___ Data section
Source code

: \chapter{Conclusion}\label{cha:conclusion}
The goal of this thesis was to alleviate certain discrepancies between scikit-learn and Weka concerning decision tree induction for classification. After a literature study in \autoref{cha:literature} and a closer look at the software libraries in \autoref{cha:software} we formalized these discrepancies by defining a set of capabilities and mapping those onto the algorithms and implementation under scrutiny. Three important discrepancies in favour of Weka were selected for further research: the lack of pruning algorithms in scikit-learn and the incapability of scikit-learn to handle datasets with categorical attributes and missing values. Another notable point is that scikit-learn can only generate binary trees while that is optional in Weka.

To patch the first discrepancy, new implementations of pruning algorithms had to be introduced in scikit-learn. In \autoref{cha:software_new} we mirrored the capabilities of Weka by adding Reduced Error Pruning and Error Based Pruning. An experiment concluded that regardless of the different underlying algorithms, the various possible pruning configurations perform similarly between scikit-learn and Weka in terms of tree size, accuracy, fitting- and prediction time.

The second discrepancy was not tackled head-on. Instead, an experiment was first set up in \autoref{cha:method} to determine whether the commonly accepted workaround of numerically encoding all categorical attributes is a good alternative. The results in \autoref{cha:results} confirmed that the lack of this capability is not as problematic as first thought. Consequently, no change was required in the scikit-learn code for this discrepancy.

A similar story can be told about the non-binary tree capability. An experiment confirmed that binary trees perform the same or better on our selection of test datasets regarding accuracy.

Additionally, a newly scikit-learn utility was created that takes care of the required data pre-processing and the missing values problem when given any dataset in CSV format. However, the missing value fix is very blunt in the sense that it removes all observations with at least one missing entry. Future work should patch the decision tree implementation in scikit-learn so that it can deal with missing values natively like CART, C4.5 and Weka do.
______
# Problem statement:
Copy the lines above exactly, beginning at the line that has "The second discrepancy" and stopping after the line that has "A similar story", and omit the rest.

# Problem solution:
The second discrepancy was not tackled head-on. Instead, an experiment was first set up in \autoref{cha:method} to determine whether the commonly accepted workaround of numerically encoding all categorical attributes is a good alternative. The results in \autoref{cha:results} confirmed that the lack of this capability is not as problematic as first thought. Consequently, no change was required in the scikit-learn code for this discrepancy.

A similar story can be told about the non-binary tree capability. An experiment confirmed that binary trees perform the same or better on our selection of test datasets regarding accuracy.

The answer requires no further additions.